Todo ello resulta comprensible y no dista mucho de polémicas habituales en nuestros días. Sin embargo, lo que me sorprende es el grado de autocomplacencia de las élites ciudadanas, lo que venía a conocerse como la burguesía, con la iniciativa.
La propuesta es lo que bien se dice: una franquicia del museo de San Petersburgo. Eso sí, se albergará en un edificio de diseño junto al mar. Pero, desde el punto de vista del contenido, lo que nos llegará son piezas que andarán aparcadas por algún sótano del museo o que, de hace tiempo, ya vienen circulando de un lugar a otro, pues no todas las franquicias del Hermitage han resultado satisfactorias. De alguna manera, estamos ante un nuevo edificio singular, con una gran apariencia, pero con un contenido más que relativo, como sucede con otros edificios de nuestra ciudad.
Entendería la satisfacción por acoger la franquicia en otras urbes, pero no en una Barcelona que, de siempre, se ha caracterizado, cultural y artísticamente, por una personalidad propia y diferenciada. No es aquella ciudad que, como Londres, Madrid, París, o el mismo San Petersburgo, alberga manifestaciones artísticas, extraordinarias, provenientes de todo el mundo. Barcelona es conocida por sus propias aportaciones al universo cultural. Miren los principales museos de la ciudad, o la arquitectura, y todos ellos giran alrededor de un movimiento o de una persona que nació, o se formó, en la ciudad o en alguna parte de Cataluña.

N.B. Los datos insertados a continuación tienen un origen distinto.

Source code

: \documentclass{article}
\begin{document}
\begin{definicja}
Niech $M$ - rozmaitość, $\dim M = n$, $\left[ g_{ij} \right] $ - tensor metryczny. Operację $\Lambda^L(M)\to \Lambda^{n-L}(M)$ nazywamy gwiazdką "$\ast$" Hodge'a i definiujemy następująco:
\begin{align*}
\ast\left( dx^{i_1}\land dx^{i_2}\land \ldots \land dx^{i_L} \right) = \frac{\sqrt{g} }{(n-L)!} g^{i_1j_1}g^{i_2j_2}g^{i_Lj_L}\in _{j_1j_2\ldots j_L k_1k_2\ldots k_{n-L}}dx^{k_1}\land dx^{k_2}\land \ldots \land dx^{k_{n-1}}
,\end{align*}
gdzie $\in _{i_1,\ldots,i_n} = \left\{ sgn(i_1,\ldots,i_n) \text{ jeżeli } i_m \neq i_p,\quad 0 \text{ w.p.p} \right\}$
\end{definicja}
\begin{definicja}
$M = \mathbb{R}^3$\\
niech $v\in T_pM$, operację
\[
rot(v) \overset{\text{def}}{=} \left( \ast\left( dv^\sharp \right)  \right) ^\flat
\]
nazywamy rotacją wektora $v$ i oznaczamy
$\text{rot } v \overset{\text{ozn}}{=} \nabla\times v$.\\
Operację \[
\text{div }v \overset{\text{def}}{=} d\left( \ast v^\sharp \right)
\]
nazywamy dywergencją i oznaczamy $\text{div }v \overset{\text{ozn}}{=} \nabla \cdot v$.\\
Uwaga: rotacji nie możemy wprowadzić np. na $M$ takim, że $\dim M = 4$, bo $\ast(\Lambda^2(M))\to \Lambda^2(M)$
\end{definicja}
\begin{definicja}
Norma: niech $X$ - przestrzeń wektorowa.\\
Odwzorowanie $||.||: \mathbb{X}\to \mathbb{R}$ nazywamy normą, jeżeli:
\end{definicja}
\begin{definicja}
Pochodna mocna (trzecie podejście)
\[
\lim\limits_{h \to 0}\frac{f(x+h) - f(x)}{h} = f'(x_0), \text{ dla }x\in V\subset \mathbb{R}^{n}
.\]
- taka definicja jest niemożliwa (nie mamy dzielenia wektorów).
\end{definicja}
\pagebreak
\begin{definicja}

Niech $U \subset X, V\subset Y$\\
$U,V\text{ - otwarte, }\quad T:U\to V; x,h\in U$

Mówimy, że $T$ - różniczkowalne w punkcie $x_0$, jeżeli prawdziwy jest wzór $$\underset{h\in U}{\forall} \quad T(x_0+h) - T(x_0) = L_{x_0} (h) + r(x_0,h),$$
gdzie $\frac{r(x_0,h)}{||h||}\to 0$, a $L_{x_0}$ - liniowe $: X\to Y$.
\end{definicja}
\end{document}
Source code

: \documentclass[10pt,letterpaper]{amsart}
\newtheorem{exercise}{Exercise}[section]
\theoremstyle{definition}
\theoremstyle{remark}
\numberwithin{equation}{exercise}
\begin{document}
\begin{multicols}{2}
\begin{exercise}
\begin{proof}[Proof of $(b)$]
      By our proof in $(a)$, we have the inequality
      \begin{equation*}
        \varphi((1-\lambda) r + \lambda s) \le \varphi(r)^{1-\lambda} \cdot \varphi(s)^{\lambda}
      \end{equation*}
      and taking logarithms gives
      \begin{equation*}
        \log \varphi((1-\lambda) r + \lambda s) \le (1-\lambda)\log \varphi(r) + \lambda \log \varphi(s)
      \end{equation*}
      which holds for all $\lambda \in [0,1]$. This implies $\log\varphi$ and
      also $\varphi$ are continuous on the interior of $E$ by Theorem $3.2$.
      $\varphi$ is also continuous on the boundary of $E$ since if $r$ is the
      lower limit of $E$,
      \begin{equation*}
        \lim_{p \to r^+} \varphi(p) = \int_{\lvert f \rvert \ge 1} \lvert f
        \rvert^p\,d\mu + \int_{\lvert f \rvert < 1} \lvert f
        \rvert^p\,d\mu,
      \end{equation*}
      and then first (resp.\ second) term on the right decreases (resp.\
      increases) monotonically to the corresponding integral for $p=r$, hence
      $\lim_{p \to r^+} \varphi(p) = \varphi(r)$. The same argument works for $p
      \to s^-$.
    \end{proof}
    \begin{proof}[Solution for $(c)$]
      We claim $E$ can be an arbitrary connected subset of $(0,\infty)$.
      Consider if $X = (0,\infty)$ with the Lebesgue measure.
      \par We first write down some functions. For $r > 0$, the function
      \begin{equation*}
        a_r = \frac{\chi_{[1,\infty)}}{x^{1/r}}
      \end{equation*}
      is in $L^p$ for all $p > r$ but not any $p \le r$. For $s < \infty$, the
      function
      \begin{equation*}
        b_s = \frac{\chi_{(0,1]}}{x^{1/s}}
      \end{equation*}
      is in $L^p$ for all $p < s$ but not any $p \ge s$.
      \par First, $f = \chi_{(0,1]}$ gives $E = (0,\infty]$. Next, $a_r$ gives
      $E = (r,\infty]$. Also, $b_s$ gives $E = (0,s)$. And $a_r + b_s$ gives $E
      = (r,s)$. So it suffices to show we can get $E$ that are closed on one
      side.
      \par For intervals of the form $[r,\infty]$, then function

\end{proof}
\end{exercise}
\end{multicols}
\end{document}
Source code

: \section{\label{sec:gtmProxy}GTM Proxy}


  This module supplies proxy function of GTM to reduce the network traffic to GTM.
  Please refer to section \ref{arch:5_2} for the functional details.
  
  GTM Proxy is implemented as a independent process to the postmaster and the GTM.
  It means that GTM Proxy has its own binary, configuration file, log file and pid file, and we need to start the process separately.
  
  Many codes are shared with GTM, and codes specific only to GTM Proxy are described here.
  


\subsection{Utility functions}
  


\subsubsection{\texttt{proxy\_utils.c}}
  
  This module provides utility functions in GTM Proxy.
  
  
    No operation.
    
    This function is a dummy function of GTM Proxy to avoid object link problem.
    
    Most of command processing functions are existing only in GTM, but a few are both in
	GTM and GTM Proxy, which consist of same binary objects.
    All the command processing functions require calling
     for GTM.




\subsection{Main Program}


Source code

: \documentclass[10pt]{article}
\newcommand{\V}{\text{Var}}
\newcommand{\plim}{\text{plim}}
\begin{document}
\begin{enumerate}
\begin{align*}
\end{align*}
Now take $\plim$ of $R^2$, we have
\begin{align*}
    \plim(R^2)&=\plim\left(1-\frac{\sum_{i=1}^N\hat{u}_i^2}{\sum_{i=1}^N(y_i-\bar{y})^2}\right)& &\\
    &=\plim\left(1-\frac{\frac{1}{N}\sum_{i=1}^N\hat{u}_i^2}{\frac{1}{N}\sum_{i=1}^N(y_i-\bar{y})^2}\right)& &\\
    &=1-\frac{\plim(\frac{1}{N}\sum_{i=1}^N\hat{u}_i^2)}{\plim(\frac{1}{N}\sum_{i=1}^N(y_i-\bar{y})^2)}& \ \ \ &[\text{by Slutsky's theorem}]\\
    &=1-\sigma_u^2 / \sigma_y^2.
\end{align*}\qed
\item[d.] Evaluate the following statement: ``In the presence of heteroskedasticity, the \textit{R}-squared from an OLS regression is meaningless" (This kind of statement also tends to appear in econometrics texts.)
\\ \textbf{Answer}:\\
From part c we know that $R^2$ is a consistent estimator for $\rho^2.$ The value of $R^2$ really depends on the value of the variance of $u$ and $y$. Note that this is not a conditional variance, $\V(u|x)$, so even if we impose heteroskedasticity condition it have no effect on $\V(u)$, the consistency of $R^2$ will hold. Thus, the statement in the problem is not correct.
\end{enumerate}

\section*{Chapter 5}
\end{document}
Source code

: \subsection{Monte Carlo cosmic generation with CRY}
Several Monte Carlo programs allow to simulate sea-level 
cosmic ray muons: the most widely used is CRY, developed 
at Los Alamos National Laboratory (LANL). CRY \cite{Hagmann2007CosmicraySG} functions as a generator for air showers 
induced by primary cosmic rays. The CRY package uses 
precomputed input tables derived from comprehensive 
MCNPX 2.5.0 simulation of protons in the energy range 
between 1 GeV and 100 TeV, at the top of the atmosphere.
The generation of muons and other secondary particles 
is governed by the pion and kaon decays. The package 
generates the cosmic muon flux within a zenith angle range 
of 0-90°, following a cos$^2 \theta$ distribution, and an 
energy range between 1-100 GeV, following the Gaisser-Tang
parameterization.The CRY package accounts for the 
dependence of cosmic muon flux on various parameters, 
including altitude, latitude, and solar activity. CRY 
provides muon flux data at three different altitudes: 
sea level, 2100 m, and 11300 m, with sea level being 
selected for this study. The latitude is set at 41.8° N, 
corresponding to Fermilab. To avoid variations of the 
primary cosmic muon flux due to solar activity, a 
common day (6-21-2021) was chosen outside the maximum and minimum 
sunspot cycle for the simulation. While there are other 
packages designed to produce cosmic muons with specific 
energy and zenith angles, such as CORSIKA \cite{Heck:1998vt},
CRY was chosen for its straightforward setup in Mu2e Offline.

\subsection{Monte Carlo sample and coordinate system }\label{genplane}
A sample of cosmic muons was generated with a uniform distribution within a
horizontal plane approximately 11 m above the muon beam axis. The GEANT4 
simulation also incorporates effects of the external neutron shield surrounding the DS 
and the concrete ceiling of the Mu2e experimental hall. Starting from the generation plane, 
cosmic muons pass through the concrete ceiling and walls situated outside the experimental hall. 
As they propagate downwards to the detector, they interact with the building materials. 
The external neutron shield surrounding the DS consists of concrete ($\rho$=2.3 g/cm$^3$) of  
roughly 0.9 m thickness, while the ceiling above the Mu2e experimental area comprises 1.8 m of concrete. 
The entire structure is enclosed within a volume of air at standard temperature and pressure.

Por ello, extraña que, con todo ese legado propio, al que aún somos incapaces de sacar todo su potencial, contemplemos de manera tan autocomplaciente una franquicia muy peculiar. Seguramente, estamos ante una nueva muestra de que vivimos de inercias del pasado. De momentos en que una burguesía inquieta y comprometida alimentó el empuje, no sólo económico sino también cultural y artístico, de la ciudad y el país. Sin duda, las buenas herencias duran mucho. Pero también se acaban.